AI Reveals Hidden Brain Lesions in Multiple Sclerosis MRI
Despite decades of research, Multiple Sclerosis still holds many unanswered questions. MRI scans are regularly a crucial component for monitoring the disease progression of individuals suffering from Multiple Sclerosis. But there is one problem with traditional imaging. Its failure to capture any damage to the gray matter in the brain.
Doctors treating Multiple Sclerosis have faced one frustrating challenge for many years. Many patients continued to experience worsening memory, difficulty concentrating, and increasing disability, though the MRI scans looked stable. It was clear that something was happening inside the brain, and that could not be revealed by the traditional imaging.
But now, researchers are about to take an important step toward solving the mystery. In a new study conducted by a group of researchers from the University at Buffalo, a unique AI-based MRI technique that can reveal hidden Brain Lesions that cannot be seen with conventional MRI scans has been discovered. This new finding can aid in understanding the progression of Multiple Sclerosis.
The findings were recently published in the journal Communications Medicine.
Why do Hidden Brain Lesions Matter in Multiple Sclerosis?
Multiple Sclerosis is an autoimmune disease in which the immune system mistakenly attacks the body’s own protective covering around nerve fibres. This damage disrupts communication between the brain and the rest of the body. This could lead to symptoms such as vision problems, muscle weakness, balance issues, fatigue, and cognitive decline.
The MRI scan is usually preferred by doctors to diagnose the disease by detecting lesions in the white matter of the brain. White matter lesions are among the major indicators used in the diagnosis of Multiple Sclerosis.
Nevertheless, scientists are aware that the disease also affects the brain’s gray matter, which includes the cerebral cortex. These Brain Lesions, known as cortical lesions, are highly associated with issues with memory and cognition. However, they have largely gone unnoticed on MRIs until now.
Even though patients report worsening symptoms, this limitation has made it difficult for doctors to understand the disease progression completely.
AI in MRI Finds What Traditional Scans Could Miss!
Dr. Michael G. Dwyer, associate professor of neurology and biomedical informatics at UB, explained that the AI does not create new information but uncovers details that already exist within MRI scans. An AI in an MRI system has been created by the research team that can detect such hidden brain lesions through MRI images taken during clinical trials.
This innovative technique does not require any new imaging tools; rather makes use of advanced image processing and deep learning methods on already available MRI images.
The researchers stated that the algorithm does not work with single images from MRI scans. The algorithm compares various MRI contrasts at once and finds small distinctions that are hardly noticed by humans.
These small details allow the algorithm to form information that is invisible in traditional MRI scans, thus making Brain Lesions visible.
A New Technique Called MMCLE
To address this challenge, researchers have created a new imaging technique called the Multimodal Cortical Lesion Enhancement (MMCLE).
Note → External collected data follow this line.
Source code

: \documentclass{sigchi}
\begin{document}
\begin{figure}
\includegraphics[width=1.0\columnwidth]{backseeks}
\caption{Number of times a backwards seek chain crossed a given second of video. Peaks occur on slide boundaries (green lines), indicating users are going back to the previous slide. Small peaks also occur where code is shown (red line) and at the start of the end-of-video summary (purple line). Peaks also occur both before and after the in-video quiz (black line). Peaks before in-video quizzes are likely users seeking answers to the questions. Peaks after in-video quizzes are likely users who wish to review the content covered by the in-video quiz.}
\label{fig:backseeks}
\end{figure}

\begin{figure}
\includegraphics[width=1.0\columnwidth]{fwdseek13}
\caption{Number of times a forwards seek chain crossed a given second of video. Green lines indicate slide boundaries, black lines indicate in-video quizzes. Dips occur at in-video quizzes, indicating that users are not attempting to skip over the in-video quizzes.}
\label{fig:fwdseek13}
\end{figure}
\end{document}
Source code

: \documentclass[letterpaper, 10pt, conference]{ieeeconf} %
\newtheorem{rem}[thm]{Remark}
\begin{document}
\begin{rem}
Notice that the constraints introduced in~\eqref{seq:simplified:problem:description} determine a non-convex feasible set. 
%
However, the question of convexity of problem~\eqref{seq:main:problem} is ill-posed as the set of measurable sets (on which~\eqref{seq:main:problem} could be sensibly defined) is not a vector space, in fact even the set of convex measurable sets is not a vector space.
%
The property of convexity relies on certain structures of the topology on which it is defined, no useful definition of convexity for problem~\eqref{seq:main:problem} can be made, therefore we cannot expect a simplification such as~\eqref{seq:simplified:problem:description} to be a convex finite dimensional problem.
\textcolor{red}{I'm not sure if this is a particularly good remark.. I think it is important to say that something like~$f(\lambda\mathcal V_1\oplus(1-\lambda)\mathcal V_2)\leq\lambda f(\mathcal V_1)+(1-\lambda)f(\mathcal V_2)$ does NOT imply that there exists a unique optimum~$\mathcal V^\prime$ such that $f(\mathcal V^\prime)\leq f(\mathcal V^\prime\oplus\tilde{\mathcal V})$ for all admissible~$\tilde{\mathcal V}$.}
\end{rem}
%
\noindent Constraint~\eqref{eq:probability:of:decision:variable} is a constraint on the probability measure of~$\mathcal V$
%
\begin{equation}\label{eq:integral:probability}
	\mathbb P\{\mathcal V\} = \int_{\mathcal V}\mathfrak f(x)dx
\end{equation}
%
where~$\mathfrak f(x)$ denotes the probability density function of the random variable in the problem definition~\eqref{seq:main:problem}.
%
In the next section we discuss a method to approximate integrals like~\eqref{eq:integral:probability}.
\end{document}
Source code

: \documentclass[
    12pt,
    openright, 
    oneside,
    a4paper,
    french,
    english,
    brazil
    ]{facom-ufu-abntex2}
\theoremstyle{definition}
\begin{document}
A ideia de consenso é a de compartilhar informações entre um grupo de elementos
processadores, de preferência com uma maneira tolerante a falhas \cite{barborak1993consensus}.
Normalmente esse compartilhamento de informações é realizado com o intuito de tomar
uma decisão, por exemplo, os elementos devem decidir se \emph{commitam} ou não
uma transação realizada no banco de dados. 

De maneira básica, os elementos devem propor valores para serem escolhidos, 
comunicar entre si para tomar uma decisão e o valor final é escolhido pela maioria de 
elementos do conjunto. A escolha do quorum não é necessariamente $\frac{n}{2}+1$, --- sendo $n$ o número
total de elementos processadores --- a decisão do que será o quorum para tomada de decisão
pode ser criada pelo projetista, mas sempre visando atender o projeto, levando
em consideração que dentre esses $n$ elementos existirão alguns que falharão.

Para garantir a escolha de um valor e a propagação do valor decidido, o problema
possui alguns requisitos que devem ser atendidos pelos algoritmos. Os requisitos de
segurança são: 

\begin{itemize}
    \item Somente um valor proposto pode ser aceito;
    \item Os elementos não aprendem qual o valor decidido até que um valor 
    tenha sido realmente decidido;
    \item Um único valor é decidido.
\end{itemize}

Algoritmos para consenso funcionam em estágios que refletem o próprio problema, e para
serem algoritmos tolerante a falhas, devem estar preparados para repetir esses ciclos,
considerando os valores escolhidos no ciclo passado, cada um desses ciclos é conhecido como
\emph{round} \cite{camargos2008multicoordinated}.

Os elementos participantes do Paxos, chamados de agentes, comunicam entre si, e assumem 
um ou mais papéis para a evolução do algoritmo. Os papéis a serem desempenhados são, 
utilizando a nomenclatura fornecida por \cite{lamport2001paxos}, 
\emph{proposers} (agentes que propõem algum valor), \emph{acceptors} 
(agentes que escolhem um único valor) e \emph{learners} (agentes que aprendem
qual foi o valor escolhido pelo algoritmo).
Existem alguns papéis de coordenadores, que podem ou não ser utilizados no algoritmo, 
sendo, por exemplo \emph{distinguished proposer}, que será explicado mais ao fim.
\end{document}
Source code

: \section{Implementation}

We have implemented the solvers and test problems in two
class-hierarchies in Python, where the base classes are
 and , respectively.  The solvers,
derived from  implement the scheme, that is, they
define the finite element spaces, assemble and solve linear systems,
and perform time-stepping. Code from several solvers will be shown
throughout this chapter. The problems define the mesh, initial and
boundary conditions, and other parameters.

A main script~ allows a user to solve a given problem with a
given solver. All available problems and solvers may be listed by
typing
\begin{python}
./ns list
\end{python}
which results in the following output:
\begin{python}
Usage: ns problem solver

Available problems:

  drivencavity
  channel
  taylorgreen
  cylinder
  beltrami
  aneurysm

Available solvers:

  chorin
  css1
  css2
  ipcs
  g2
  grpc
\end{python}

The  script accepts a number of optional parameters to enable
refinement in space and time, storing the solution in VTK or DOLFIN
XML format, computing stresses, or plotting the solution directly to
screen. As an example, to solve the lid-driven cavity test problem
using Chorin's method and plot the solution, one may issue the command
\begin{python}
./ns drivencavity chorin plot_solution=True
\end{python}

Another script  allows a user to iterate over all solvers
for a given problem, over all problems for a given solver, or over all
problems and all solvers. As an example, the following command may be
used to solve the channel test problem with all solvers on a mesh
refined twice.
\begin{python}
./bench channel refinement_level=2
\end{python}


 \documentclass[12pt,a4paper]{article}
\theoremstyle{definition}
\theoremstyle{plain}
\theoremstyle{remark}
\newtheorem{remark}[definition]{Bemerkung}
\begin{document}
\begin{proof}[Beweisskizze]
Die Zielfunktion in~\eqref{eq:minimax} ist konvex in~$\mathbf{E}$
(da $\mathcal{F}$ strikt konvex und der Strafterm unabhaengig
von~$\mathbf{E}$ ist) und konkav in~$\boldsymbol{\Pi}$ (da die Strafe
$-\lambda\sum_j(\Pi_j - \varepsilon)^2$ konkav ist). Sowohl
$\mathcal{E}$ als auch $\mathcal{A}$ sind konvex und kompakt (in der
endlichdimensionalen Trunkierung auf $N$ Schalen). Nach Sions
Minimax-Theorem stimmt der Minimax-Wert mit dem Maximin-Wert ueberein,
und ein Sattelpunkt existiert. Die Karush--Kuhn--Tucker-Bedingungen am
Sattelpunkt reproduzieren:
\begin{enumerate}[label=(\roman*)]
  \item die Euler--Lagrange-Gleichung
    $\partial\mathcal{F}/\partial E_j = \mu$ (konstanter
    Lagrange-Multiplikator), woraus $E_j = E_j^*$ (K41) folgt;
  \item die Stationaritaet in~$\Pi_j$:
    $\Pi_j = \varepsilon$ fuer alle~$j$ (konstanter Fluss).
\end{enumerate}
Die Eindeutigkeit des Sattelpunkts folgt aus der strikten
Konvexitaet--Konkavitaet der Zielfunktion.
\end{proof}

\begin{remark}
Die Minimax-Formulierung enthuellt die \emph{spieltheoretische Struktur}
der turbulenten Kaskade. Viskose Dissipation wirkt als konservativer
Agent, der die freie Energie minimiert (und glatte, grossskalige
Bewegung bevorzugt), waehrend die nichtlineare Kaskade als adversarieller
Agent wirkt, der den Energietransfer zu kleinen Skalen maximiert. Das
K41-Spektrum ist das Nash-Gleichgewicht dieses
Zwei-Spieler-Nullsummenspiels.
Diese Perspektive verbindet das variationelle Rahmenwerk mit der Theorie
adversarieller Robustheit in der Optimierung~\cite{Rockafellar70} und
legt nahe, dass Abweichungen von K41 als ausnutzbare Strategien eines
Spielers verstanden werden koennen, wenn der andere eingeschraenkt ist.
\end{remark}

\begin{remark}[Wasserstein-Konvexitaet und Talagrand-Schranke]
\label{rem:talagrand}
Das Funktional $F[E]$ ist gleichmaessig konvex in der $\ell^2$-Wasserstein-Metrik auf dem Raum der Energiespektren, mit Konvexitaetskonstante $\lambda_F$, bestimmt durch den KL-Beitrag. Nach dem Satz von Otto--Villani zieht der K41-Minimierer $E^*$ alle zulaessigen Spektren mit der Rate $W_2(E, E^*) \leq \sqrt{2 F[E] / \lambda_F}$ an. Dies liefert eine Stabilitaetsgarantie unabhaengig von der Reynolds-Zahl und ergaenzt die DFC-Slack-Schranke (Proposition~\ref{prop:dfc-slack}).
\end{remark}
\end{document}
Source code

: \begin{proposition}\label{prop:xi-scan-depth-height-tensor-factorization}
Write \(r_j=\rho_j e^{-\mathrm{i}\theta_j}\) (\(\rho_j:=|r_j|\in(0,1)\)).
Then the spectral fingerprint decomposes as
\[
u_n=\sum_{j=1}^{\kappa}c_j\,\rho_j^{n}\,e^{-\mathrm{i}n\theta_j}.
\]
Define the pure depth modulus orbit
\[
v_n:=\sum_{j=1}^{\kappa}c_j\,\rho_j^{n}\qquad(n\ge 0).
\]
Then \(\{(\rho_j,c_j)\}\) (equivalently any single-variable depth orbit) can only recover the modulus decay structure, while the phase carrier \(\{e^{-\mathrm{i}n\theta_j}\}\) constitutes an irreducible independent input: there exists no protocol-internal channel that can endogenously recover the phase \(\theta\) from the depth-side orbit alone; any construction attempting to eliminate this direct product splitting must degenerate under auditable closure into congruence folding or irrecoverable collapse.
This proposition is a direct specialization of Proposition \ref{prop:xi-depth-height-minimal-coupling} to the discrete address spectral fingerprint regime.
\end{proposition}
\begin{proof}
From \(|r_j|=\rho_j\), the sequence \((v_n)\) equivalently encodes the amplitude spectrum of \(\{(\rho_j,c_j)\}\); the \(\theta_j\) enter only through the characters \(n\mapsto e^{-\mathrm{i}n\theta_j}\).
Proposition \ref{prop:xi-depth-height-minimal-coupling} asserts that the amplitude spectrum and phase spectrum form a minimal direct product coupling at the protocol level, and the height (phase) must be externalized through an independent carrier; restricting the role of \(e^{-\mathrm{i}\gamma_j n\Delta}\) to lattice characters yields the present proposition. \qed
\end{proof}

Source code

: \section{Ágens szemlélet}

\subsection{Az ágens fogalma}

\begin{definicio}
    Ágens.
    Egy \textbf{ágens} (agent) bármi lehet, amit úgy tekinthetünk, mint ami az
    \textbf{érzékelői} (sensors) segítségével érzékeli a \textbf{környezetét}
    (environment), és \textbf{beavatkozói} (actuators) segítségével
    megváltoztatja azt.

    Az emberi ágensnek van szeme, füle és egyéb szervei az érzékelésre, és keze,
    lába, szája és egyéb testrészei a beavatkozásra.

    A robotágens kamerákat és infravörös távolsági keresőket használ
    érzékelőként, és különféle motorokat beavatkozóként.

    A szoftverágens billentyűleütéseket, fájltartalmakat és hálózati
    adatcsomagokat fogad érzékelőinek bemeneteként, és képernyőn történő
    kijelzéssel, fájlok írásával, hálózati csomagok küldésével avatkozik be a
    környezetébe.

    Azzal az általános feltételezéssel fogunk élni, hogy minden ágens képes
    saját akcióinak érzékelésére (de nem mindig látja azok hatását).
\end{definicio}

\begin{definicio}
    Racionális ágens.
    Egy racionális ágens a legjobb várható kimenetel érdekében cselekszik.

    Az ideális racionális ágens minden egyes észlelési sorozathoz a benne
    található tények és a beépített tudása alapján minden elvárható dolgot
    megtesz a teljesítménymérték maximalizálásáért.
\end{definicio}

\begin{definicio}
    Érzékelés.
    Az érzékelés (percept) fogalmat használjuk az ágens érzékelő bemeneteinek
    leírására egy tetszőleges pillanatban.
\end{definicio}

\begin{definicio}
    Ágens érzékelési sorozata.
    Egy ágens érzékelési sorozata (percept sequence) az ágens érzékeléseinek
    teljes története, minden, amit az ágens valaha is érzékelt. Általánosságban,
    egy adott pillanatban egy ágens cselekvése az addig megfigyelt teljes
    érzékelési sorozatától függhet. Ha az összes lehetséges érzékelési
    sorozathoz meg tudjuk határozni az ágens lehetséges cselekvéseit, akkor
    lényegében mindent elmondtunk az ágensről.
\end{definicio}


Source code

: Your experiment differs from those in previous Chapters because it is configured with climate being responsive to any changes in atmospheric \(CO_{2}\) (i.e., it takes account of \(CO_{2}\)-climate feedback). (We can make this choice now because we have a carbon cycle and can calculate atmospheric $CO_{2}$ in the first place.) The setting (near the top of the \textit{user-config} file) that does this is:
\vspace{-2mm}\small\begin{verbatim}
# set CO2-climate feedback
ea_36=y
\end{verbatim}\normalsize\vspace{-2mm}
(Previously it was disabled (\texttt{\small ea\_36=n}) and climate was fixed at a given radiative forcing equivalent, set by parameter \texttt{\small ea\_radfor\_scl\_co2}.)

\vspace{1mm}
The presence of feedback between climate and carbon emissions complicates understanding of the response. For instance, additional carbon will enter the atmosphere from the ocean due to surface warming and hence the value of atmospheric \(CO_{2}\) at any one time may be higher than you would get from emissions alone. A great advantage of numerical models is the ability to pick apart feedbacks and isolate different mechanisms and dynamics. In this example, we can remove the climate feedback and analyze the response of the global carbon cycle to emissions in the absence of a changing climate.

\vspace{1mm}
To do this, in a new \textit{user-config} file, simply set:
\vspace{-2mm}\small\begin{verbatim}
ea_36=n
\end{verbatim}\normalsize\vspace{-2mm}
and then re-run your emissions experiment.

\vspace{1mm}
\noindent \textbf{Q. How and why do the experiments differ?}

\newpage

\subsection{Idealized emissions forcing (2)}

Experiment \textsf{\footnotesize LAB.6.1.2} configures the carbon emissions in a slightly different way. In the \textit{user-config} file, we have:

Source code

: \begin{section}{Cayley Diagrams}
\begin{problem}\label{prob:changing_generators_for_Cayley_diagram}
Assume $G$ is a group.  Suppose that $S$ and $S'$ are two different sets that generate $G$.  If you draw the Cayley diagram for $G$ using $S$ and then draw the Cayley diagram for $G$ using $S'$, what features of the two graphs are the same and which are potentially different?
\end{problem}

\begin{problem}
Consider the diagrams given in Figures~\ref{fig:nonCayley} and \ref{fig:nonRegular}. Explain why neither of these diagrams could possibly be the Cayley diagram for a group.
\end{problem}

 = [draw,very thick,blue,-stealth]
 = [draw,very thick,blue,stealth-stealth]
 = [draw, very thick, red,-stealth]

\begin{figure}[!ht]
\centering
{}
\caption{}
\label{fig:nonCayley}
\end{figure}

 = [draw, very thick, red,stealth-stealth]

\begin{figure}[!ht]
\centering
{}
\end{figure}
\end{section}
It uses sophisticated image processing and deep learning to find cortical lesions undetectable by regular MRI scans. This approach was tested using MRI data collected during the Phase III ORATORIO clinical trial for 700+ Multiple Sclerosis patients treated with ocrelizumab.
More Than 11,000 Hidden Brain Lesions Detected
Dr. Dwyer noted that researchers have long known these cortical lesions existed because they could be observed in postmortem brain tissue. The challenge was finding a reliable way to detect them in living patients using routine MRI scans. Advances in deep learning have now made that possible.
Scientists have detected 15-20 previously invisible Brain Lesions per patient using AI in the MRI Scan. This reveals more than 11,000 cortical lesions across the entire dataset. The study also showed that these lesions could be measured consistently. Also, this could make the method valuable for future research and disease monitoring.
Why does it matter?
Traditional MRI results are often insufficient to explain why patients suffering from Multiple Sclerosis keep on having problems with memory or cognitive dysfunction. The fact that artificial intelligence in MRI allows the identification of hidden brain lesions can provide a full picture of the disease development for the researchers.
Unlocking Existing MRI Data
A major advantage of this method is its ability to work on already existing MRI images. This implies that thousands of MRI images used in past studies about multiple sclerosis can be analyzed again by using this technique.
The Future of AI in MRI for Multiple Sclerosis
Dr. Zivadinov believes the findings could help researchers revisit MRI data from past Multiple Sclerosis clinical trials, revealing disease patterns that were previously impossible to measure. The team also expects the technology to improve future studies by providing a more complete picture of disease progression.
Artificial intelligence in MRI is only in the research phase at present. It can potentially aid neurologists in monitoring Multiple Sclerosis with precision, predicting the progression of the disease, and assessing the efficacy of treatment in the future. Far from replacing the radiologist’s role, the technology complements MRI by identifying Brain Lesions that a regular MRI scan fails to detect.